◆ TRY IT: For each record below, retype the text exactly and omit any image.

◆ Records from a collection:
↓

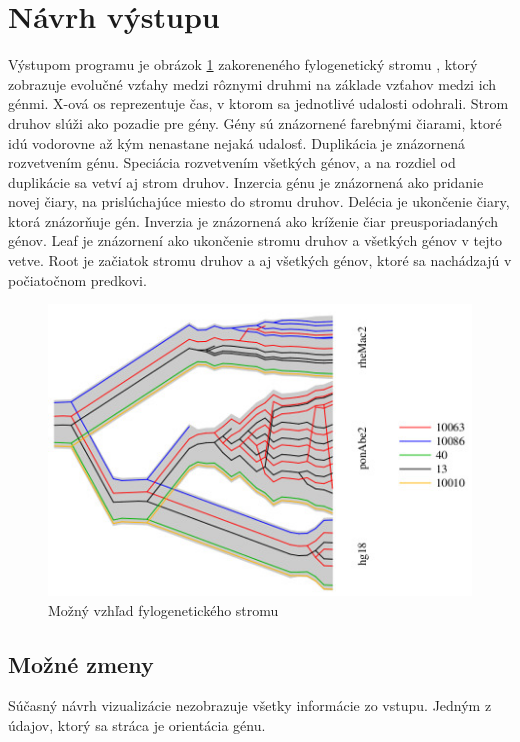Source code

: \section{Návrh výstupu}
Výstupom programu je obrázok \ref{obr:tree} zakoreneného fylogenetický stromu , ktorý zobrazuje evolučné vzťahy medzi rôznymi druhmi na základe vzťahov medzi ich génmi.
X-ová os reprezentuje čas, v ktorom sa jednotlivé udalosti odohrali.
\newline
Strom druhov slúži ako pozadie pre gény.
\newline
Gény sú znázornené farebnými čiarami, ktoré idú vodorovne až kým nenastane nejaká udalosť.
\newline
Duplikácia je znázornená rozvetvením génu. 
\newline
Speciácia rozvetvením všetkých génov, a na rozdiel od duplikácie sa vetví aj strom druhov.
\newline 
Inzercia génu je znázornená ako pridanie novej čiary, na prislúchajúce miesto do stromu druhov.
\newline
Delécia je ukončenie čiary, ktorá znázorňuje gén.
\newline 
Inverzia je znázornená ako kríženie čiar preusporiadaných génov.
\newline 
Leaf je znázornení ako ukončenie stromu druhov a všetkých génov v tejto vetve.
\newline
Root je začiatok stromu druhov a aj všetkých génov, ktoré sa nachádzajú v počiatočnom predkovi.
\begin{figure}
\centerline{\includegraphics[width=1\textwidth]{images/DUP-tube-tree}}
\caption{Možný vzhľad fylogenetického stromu \cite{Vinar2010}}\label{obr:tree}
\end{figure}
\subsection{Možné zmeny}
Súčasný návrh vizualizácie nezobrazuje všetky informácie zo vstupu. Jedným z údajov, 
ktorý sa stráca je orientácia génu.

↑

◆ WORKED SOLUTION:
Source code

: \section{Návrh výstupu}
Výstupom programu je obrázok \ref{obr:tree} zakoreneného fylogenetický stromu , ktorý zobrazuje evolučné vzťahy medzi rôznymi druhmi na základe vzťahov medzi ich génmi.
X-ová os reprezentuje čas, v ktorom sa jednotlivé udalosti odohrali.
\newline
Strom druhov slúži ako pozadie pre gény.
\newline
Gény sú znázornené farebnými čiarami, ktoré idú vodorovne až kým nenastane nejaká udalosť.
\newline
Duplikácia je znázornená rozvetvením génu. 
\newline
Speciácia rozvetvením všetkých génov, a na rozdiel od duplikácie sa vetví aj strom druhov.
\newline 
Inzercia génu je znázornená ako pridanie novej čiary, na prislúchajúce miesto do stromu druhov.
\newline
Delécia je ukončenie čiary, ktorá znázorňuje gén.
\newline 
Inverzia je znázornená ako kríženie čiar preusporiadaných génov.
\newline 
Leaf je znázornení ako ukončenie stromu druhov a všetkých génov v tejto vetve.
\newline
Root je začiatok stromu druhov a aj všetkých génov, ktoré sa nachádzajú v počiatočnom predkovi.
\begin{figure}
\centerline{\includegraphics[width=1\textwidth]{images/DUP-tube-tree}}
\caption{Možný vzhľad fylogenetického stromu \cite{Vinar2010}}\label{obr:tree}
\end{figure}
\subsection{Možné zmeny}
Súčasný návrh vizualizácie nezobrazuje všetky informácie zo vstupu. Jedným z údajov, 
ktorý sa stráca je orientácia génu.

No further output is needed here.